> RECORDS FOR PROCESSING

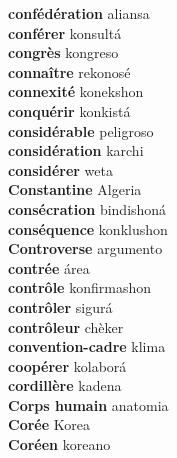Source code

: \textbf{ confédération  } aliansa \\
\textbf{ conférer  } konsultá \\
\textbf{ congrès  } kongreso \\
\textbf{ connaître  } rekonosé \\
\textbf{ connexité  } konekshon \\
\textbf{ conquérir  } konkistá \\
\textbf{ considérable  } peligroso \\
\textbf{ considération  } karchi \\
\textbf{ considérer  } weta \\
\textbf{ Constantine  } Algeria \\
\textbf{ consécration  } bindishoná \\
\textbf{ conséquence  } konklushon \\
\textbf{ Controverse  } argumento \\
\textbf{ contrée  } área \\
\textbf{ contrôle  } konfirmashon \\
\textbf{ contrôler  } sigurá \\
\textbf{ contrôleur  } chèker \\
\textbf{ convention-cadre  } klima \\
\textbf{ coopérer  } kolaborá \\
\textbf{ cordillère  } kadena \\
\textbf{ Corps humain  } anatomia \\
\textbf{ Corée  } Korea \\
\textbf{ Coréen  } koreano \\
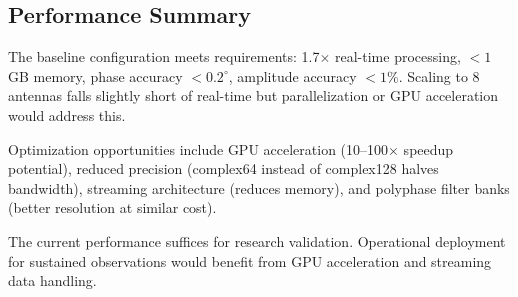 \subsection{Performance Summary}

The baseline configuration meets requirements: 1.7$\times$ real-time processing, $< 1$ GB memory, phase accuracy $< 0.2^\circ$, amplitude accuracy $< 1\%$. Scaling to 8 antennas falls slightly short of real-time but parallelization or GPU acceleration would address this.

Optimization opportunities include GPU acceleration (10–100$\times$ speedup potential), reduced precision (complex64 instead of complex128 halves bandwidth), streaming architecture (reduces memory), and polyphase filter banks (better resolution at similar cost).

The current performance suffices for research validation. Operational deployment for sustained observations would benefit from GPU acceleration and streaming data handling.
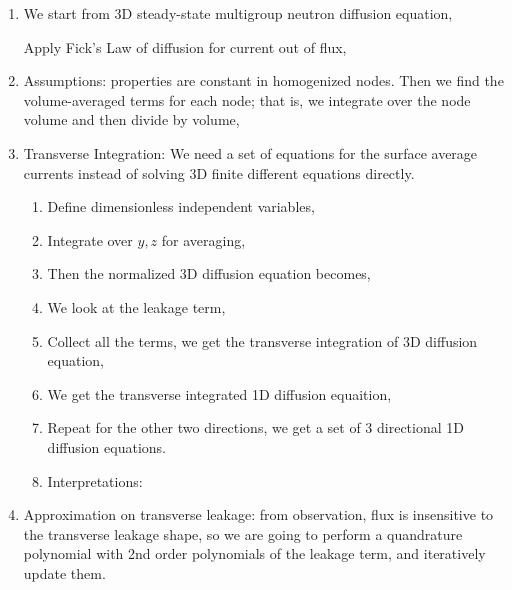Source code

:\documentclass{school-22.211-notes}
\begin{document}
\clearpage
{}
\begin{enumerate}
\item We start from 3D steady-state multigroup neutron diffusion equation, 

Apply Fick's Law of diffusion for current out of flux, 

\item Assumptions: properties are constant in homogenized nodes. Then we find the volume-averaged terms for each node; that is, we integrate over the node volume and then divide by volume,

\item Transverse Integration: We need a set of equations for the surface average currents instead of solving 3D finite different equations directly. 
  \begin{enumerate}
  \item Define dimensionless independent variables,

  \item Integrate over $y,z$ for averaging,

  \item Then the normalized 3D diffusion equation becomes, 

  \item We look at the leakage term, 


  \item Collect all the terms, we get the transverse integration of 3D diffusion equation, 

  \item We get the transverse integrated 1D diffusion equaition,

  \item Repeat for the other two directions, we get a set of 3 directional 1D diffusion equations.

  \item Interpretations: 

  \end{enumerate}

\item Approximation on transverse leakage: from observation, flux is insensitive to the transverse leakage shape, so we are going to perform a quandrature polynomial with 2nd order polynomials of the leakage term, and iteratively update them. 

\end{enumerate}
\end{document}
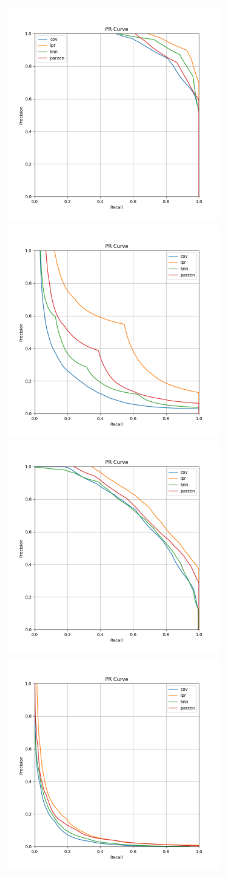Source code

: \begin{figure}[h!]
    \includegraphics[width=0.5\textwidth]{../images/toyexperiments/prcurves/PRCurve_k4_s1.png} 
    \includegraphics[width=0.5\textwidth]{../images/toyexperiments/prcurves/PRCurve_k4_s3.png}
    \includegraphics[width=0.5\textwidth]{../images/toyexperiments/prcurves/PRCurve_ksqrt_s1.png} 
    \includegraphics[width=0.5\textwidth]{../images/toyexperiments/prcurves/PRCurve_ksqrt_s3.png} 
\end{figure}


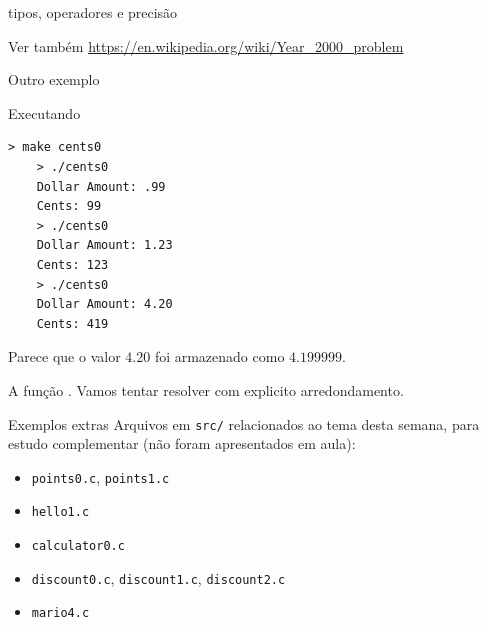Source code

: \documentclass{beamer}
\begin{document}
\begin{frame}{tipos, operadores e precisão}
  \framebreak

  Ver também \url{https://en.wikipedia.org/wiki/Year_2000_problem}

  \framebreak

  Outro exemplo

  

  \framebreak

  Executando

  \begin{lstlisting}[style=code,basicstyle=\ttfamily]
    > make cents0
    > ./cents0
    Dollar Amount: .99
    Cents: 99
    > ./cents0
    Dollar Amount: 1.23
    Cents: 123
    > ./cents0
    Dollar Amount: 4.20
    Cents: 419
  \end{lstlisting}

  Parece que o valor $4.20$ foi armazenado como $4.199999$.

  \framebreak

  A função . Vamos tentar resolver com explicito
  arredondamento.

  
  
\end{frame}

\begin{frame}{Exemplos extras}
  Arquivos em \texttt{src/} relacionados ao tema desta semana, para
  estudo complementar (não foram apresentados em aula):
  \begin{itemize}
    \item \texttt{points0.c}, \texttt{points1.c}
    \item \texttt{hello1.c}
    \item \texttt{calculator0.c}
    \item \texttt{discount0.c}, \texttt{discount1.c}, \texttt{discount2.c}
    \item \texttt{mario4.c}
  \end{itemize}
\end{frame}
\end{document}

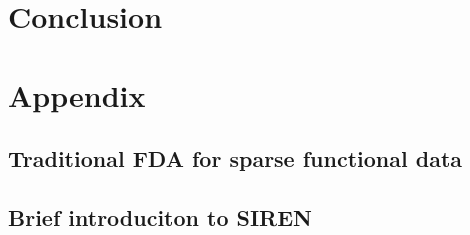 \documentclass{article}
\begin{document}
\section{Conclusion}

\section{Appendix}

\subsection{Traditional FDA for sparse functional data}

\subsection{Brief introduciton to SIREN}




\end{document}
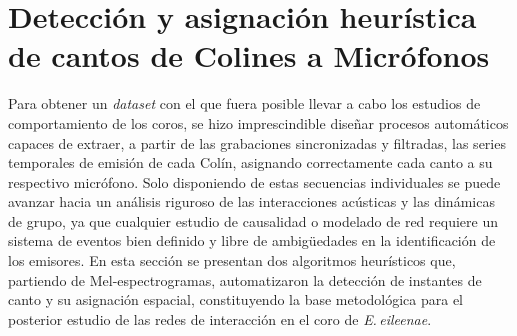 




\section{Detección y asignación heurística de cantos de Colines a Micrófonos}
\label{sec:deteccion_asignacion}


Para obtener un \emph{dataset} con el que fuera posible llevar a cabo 
los estudios de comportamiento de los coros, 
se hizo imprescindible diseñar procesos automáticos 
capaces de extraer, a partir de las grabaciones sincronizadas y 
filtradas, las series temporales de emisión de cada Colín,
asignando correctamente cada canto a su respectivo micrófono.
Solo disponiendo de estas secuencias individuales se puede 
avanzar hacia un análisis riguroso de las interacciones 
acústicas y las dinámicas de grupo, ya que cualquier estudio
de causalidad o modelado de red requiere un 
sistema de eventos bien definido y libre de ambigüedades en la 
identificación de los emisores. En esta sección se presentan 
dos algoritmos heurísticos que, partiendo de Mel-espectrogramas, 
automatizaron la detección de instantes de 
canto y su asignación espacial, constituyendo la base 
metodológica para el posterior estudio de las redes de 
interacción en el coro de \emph{E.\,eileenae}.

> TASK
Each line in the listing above that includes "streaming" is to be copied.

> ANSWER TO THE EXERCISE
Optimization opportunities include GPU acceleration (10–100$\times$ speedup potential), reduced precision (complex64 instead of complex128 halves bandwidth), streaming architecture (reduces memory), and polyphase filter banks (better resolution at similar cost).
The current performance suffices for research validation. Operational deployment for sustained observations would benefit from GPU acceleration and streaming data handling.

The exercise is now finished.